• Source material:
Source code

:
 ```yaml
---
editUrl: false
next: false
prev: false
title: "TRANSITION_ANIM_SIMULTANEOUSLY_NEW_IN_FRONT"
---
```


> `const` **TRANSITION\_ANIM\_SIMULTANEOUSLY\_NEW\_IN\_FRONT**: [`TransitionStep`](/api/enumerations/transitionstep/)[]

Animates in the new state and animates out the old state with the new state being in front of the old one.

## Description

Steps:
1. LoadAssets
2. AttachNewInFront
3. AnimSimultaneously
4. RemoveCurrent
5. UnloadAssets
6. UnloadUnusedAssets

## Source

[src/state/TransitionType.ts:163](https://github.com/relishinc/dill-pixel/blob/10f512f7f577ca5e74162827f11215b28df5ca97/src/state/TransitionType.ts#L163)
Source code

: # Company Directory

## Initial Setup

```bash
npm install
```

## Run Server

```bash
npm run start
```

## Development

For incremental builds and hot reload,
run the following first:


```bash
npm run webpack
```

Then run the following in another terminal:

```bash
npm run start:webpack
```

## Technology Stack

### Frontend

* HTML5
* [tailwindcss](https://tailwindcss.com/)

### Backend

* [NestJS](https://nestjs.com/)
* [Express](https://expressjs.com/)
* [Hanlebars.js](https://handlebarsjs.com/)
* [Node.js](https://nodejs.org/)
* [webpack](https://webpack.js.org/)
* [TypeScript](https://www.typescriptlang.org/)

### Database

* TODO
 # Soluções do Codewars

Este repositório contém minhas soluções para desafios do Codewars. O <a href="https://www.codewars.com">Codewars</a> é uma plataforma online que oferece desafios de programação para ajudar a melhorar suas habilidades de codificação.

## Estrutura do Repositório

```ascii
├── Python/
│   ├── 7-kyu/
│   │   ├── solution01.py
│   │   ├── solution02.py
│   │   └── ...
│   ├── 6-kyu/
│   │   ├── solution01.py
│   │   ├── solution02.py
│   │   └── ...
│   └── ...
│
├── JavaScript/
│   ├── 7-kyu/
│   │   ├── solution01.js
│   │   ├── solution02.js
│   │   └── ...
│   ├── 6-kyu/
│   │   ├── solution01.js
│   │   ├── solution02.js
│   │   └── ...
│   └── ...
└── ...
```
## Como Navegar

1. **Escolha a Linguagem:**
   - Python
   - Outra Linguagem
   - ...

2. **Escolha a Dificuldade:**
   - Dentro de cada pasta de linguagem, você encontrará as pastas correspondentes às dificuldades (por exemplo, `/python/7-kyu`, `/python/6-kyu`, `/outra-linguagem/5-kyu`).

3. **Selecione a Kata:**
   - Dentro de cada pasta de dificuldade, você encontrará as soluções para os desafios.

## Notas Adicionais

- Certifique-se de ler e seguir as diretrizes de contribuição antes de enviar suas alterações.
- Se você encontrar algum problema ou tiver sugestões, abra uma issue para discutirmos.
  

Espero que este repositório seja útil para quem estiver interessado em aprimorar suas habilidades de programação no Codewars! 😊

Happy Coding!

• Task:
All of the data above should be set down again exactly.

• Finished exercise:
Source code

:
 ```yaml
---
editUrl: false
next: false
prev: false
title: "TRANSITION_ANIM_SIMULTANEOUSLY_NEW_IN_FRONT"
---
```


> `const` **TRANSITION\_ANIM\_SIMULTANEOUSLY\_NEW\_IN\_FRONT**: [`TransitionStep`](/api/enumerations/transitionstep/)[]

Animates in the new state and animates out the old state with the new state being in front of the old one.

## Description

Steps:
1. LoadAssets
2. AttachNewInFront
3. AnimSimultaneously
4. RemoveCurrent
5. UnloadAssets
6. UnloadUnusedAssets

## Source

[src/state/TransitionType.ts:163](https://github.com/relishinc/dill-pixel/blob/10f512f7f577ca5e74162827f11215b28df5ca97/src/state/TransitionType.ts#L163)
Source code

: # Company Directory

## Initial Setup

```bash
npm install
```

## Run Server

```bash
npm run start
```

## Development

For incremental builds and hot reload,
run the following first:


```bash
npm run webpack
```

Then run the following in another terminal:

```bash
npm run start:webpack
```

## Technology Stack

### Frontend

* HTML5
* [tailwindcss](https://tailwindcss.com/)

### Backend

* [NestJS](https://nestjs.com/)
* [Express](https://expressjs.com/)
* [Hanlebars.js](https://handlebarsjs.com/)
* [Node.js](https://nodejs.org/)
* [webpack](https://webpack.js.org/)
* [TypeScript](https://www.typescriptlang.org/)

### Database

* TODO
 # Soluções do Codewars

Este repositório contém minhas soluções para desafios do Codewars. O <a href="https://www.codewars.com">Codewars</a> é uma plataforma online que oferece desafios de programação para ajudar a melhorar suas habilidades de codificação.

## Estrutura do Repositório

```ascii
├── Python/
│   ├── 7-kyu/
│   │   ├── solution01.py
│   │   ├── solution02.py
│   │   └── ...
│   ├── 6-kyu/
│   │   ├── solution01.py
│   │   ├── solution02.py
│   │   └── ...
│   └── ...
│
├── JavaScript/
│   ├── 7-kyu/
│   │   ├── solution01.js
│   │   ├── solution02.js
│   │   └── ...
│   ├── 6-kyu/
│   │   ├── solution01.js
│   │   ├── solution02.js
│   │   └── ...
│   └── ...
└── ...
```
## Como Navegar

1. **Escolha a Linguagem:**
   - Python
   - Outra Linguagem
   - ...

2. **Escolha a Dificuldade:**
   - Dentro de cada pasta de linguagem, você encontrará as pastas correspondentes às dificuldades (por exemplo, `/python/7-kyu`, `/python/6-kyu`, `/outra-linguagem/5-kyu`).

3. **Selecione a Kata:**
   - Dentro de cada pasta de dificuldade, você encontrará as soluções para os desafios.

## Notas Adicionais

- Certifique-se de ler e seguir as diretrizes de contribuição antes de enviar suas alterações.
- Se você encontrar algum problema ou tiver sugestões, abra uma issue para discutirmos.
  

Espero que este repositório seja útil para quem estiver interessado em aprimorar suas habilidades de programação no Codewars! 😊

Happy Coding!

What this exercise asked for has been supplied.